The agreement credited with paving the way for about 2,000 tech industry workers to move to downtown Las Vegas while taking a potentially costly white elephant off the hands of city government is now official.

Leaders of online shoe retailer Zappos.com announced Tuesday they signed a 15-year lease on the City Hall building.

The deal, agreed to in principle late last year, ensures Zappos will make downtown Las Vegas its headquarters and help city government avoid the ugly scenario of spending taxpayer money to move into a gleaming new City Hall on Main Street while the old City Hall remained vacant.

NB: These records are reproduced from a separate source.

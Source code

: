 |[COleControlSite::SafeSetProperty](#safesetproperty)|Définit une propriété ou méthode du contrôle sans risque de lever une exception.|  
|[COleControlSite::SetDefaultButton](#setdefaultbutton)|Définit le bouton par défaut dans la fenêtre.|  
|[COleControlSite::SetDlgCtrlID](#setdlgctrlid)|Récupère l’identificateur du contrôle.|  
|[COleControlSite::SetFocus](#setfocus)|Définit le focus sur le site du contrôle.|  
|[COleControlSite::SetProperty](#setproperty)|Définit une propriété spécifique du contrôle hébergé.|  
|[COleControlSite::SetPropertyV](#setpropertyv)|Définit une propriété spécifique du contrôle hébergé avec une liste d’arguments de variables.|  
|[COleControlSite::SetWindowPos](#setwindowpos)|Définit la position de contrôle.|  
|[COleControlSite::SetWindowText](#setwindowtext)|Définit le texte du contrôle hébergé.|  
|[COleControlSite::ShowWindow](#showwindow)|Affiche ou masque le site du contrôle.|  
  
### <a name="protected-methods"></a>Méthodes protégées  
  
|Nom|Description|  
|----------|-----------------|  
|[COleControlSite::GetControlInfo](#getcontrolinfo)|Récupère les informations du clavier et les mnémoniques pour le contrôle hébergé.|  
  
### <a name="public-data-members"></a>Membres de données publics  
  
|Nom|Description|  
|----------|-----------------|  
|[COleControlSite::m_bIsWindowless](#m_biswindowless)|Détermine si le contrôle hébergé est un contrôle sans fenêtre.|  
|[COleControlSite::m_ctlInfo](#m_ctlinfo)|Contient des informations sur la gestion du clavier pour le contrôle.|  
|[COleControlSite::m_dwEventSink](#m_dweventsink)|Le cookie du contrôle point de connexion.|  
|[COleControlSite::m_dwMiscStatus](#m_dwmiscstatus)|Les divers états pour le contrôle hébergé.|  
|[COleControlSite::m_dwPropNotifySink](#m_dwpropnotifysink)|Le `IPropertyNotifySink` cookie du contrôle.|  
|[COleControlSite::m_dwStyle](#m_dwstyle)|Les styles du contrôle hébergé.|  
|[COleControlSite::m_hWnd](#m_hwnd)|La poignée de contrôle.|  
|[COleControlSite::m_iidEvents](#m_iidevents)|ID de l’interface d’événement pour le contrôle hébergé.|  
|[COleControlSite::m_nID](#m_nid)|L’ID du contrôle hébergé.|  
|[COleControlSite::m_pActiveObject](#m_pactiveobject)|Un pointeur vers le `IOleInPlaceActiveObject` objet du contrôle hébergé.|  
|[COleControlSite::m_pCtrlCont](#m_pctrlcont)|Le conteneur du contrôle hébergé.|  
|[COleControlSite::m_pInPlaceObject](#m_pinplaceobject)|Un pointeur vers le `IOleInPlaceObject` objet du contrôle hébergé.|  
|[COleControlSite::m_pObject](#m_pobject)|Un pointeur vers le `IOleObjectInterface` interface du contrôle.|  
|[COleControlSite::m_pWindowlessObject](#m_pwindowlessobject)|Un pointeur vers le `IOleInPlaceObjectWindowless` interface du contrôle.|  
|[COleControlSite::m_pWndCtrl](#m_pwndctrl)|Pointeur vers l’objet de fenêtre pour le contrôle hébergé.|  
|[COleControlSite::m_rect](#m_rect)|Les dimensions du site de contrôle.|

“I’m really excited that it is not going to be imploded because that was my first thought years ago when Oscar said they were going to build this new City Hall,” Mayor Carolyn Goodman said in response to the signing, referring to her husband, Oscar Goodman, who was mayor when Zappos hatched its plan to move from Henderson to downtown .

The lease agreement is between Zappos and an offshoot of Resort Gaming Group called City Hall, LLC, both of which are led by Andrew Donner. Changes to the deal described as “nonmonetary” and not increasing financial risk to the city will still need approval from the City Council, possibly next month.

Although Donner expected the deal to finalize, he said he was relieved to get the signatures on paper because it means no more worrying that it could unravel and leave Las Vegas city government in a similar situation to North Las Vegas, which recently made national headlines for moving into a gleaming new city hall despite struggling with major financial shortfalls.

“There has been a lot of speculation, are they going to screw up like North Las Vegas and this thing is not going to happen,” Donner said in a phone interview after the announcement.

Under a development agreement Donner negotiated with the city, his firm will buy the City Hall building for $18 million, a deal scheduled to close April 1, and lease it to Zappos for an undisclosed amount.

The complicated transaction required support from the City Council, Zappos CEO Tony Hsieh and high-ranking officials from Zappos parent Amazon.

Zach Ware, who is leading the Zappos “downtown project” on behalf of Hsieh, estimates it will take another $40 million to complete the renovations necessary for Zappos to occupy the building in 2013.

Still, Zappos workers are excited about the pending move and some already have relocated to downtown Las Vegas.

“The building is in the middle of a community we really enjoy. That is a huge plus,” Ware said. “To be a part of maintaining and investing in a building like City Hall is kind of a once-in-a-lifetime opportunity.”